* What is being asked: Pull out every line with the word "Outcomes" from the entries below.

Source data
+ + + + +
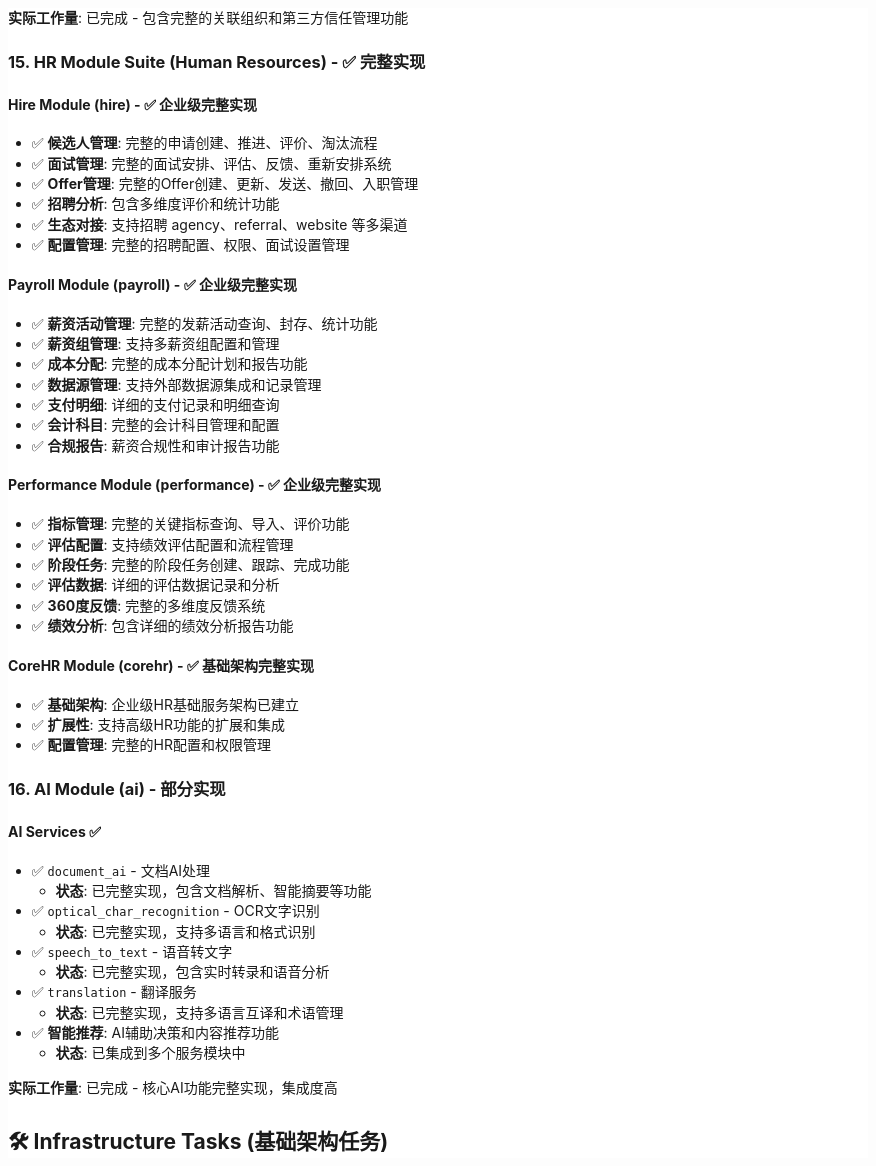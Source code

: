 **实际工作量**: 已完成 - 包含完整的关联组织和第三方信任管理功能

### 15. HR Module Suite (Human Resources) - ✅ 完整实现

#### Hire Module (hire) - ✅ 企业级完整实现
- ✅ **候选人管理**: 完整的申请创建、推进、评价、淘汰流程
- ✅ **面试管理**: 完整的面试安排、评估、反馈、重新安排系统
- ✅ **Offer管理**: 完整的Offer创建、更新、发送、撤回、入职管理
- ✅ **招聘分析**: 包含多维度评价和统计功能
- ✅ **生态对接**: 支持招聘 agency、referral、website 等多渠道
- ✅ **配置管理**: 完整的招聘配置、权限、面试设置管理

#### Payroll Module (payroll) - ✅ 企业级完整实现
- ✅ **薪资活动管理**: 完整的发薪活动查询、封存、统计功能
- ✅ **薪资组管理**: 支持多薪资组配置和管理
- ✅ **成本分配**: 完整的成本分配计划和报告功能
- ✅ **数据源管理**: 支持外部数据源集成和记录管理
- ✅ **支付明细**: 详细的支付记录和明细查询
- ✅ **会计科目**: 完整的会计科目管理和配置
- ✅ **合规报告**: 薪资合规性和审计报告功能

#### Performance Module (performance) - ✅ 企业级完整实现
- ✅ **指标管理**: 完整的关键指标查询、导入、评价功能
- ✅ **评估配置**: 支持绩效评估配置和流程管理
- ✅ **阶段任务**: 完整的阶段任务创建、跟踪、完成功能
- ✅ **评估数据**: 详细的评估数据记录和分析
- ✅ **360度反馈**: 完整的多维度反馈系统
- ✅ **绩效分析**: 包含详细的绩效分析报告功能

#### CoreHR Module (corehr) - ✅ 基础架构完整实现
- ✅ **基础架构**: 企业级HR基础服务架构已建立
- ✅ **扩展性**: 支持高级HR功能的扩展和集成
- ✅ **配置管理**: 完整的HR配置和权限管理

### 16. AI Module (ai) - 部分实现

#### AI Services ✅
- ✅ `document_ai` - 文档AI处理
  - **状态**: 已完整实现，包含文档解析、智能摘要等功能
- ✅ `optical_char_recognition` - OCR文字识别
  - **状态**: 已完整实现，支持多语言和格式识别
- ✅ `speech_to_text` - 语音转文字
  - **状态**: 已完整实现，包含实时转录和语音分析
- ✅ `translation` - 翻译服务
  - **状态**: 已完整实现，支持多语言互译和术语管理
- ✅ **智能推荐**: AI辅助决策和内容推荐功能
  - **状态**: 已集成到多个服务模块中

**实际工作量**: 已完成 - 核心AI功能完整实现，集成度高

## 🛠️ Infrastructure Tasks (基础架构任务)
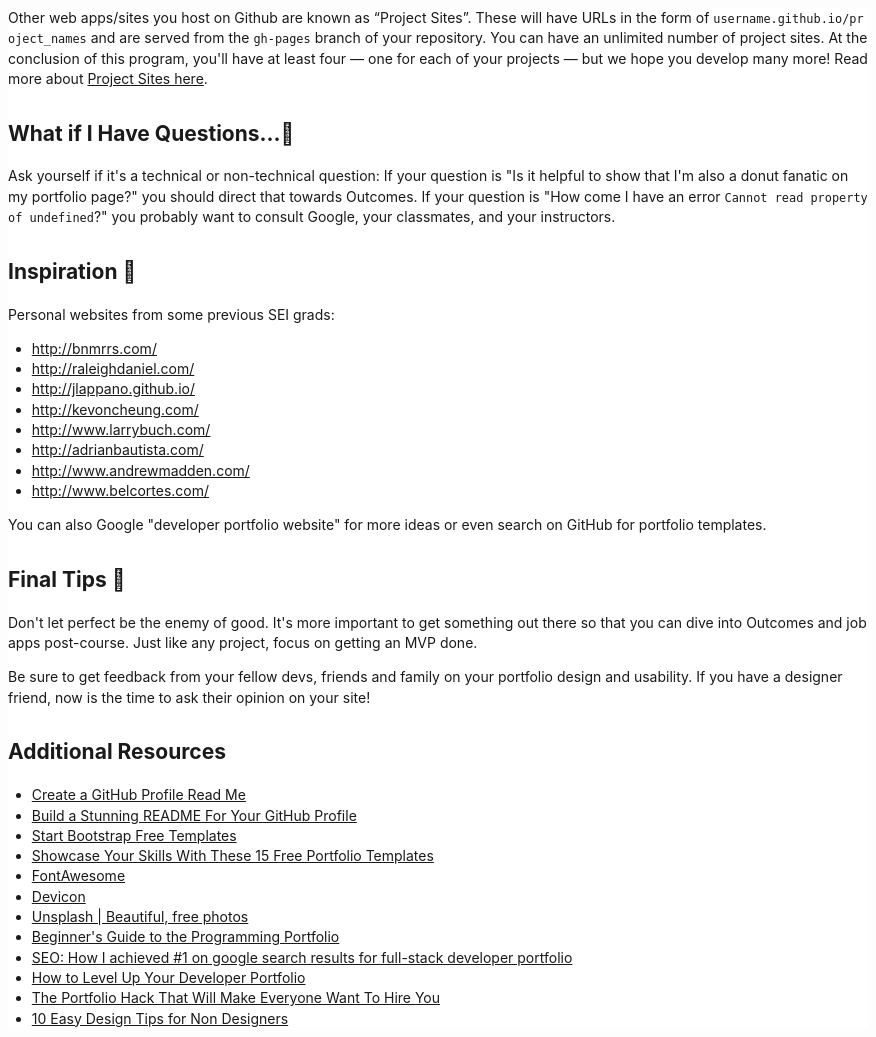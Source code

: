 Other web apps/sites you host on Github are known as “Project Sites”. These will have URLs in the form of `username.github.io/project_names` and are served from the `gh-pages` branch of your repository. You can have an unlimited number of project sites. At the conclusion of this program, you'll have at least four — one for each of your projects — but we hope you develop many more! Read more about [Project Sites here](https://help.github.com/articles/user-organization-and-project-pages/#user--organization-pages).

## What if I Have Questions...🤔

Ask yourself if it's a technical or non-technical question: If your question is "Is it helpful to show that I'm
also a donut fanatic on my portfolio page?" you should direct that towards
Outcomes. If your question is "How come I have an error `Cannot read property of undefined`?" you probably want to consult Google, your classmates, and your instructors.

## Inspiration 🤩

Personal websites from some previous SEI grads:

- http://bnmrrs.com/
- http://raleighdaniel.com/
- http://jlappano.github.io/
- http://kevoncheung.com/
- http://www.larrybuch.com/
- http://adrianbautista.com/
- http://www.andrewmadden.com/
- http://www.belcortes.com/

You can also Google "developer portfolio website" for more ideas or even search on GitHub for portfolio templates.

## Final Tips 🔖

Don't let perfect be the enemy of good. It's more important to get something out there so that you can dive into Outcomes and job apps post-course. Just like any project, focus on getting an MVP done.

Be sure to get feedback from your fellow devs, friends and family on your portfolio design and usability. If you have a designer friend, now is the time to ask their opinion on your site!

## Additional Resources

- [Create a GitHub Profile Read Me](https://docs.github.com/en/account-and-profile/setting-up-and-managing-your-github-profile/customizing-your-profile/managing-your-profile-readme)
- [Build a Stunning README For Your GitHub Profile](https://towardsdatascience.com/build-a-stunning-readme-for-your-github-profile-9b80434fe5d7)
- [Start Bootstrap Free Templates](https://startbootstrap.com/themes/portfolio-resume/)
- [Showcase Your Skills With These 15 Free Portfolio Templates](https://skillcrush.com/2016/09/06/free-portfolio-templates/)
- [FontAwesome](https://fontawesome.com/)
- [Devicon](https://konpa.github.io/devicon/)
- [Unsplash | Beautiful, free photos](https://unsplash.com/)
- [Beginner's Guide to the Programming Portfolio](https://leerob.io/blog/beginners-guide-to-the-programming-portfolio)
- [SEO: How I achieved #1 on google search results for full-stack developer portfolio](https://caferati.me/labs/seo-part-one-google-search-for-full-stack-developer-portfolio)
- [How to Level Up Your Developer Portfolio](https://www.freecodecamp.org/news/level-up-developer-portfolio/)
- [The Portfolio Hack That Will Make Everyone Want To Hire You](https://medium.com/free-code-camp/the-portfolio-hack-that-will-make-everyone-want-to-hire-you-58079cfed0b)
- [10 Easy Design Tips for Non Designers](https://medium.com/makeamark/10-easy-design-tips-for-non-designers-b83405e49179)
+ + + + +
* Answer to the exercise:
Outcomes. If your question is "How come I have an error `Cannot read property of undefined`?" you probably want to consult Google, your classmates, and your instructors.
Don't let perfect be the enemy of good. It's more important to get something out there so that you can dive into Outcomes and job apps post-course. Just like any project, focus on getting an MVP done.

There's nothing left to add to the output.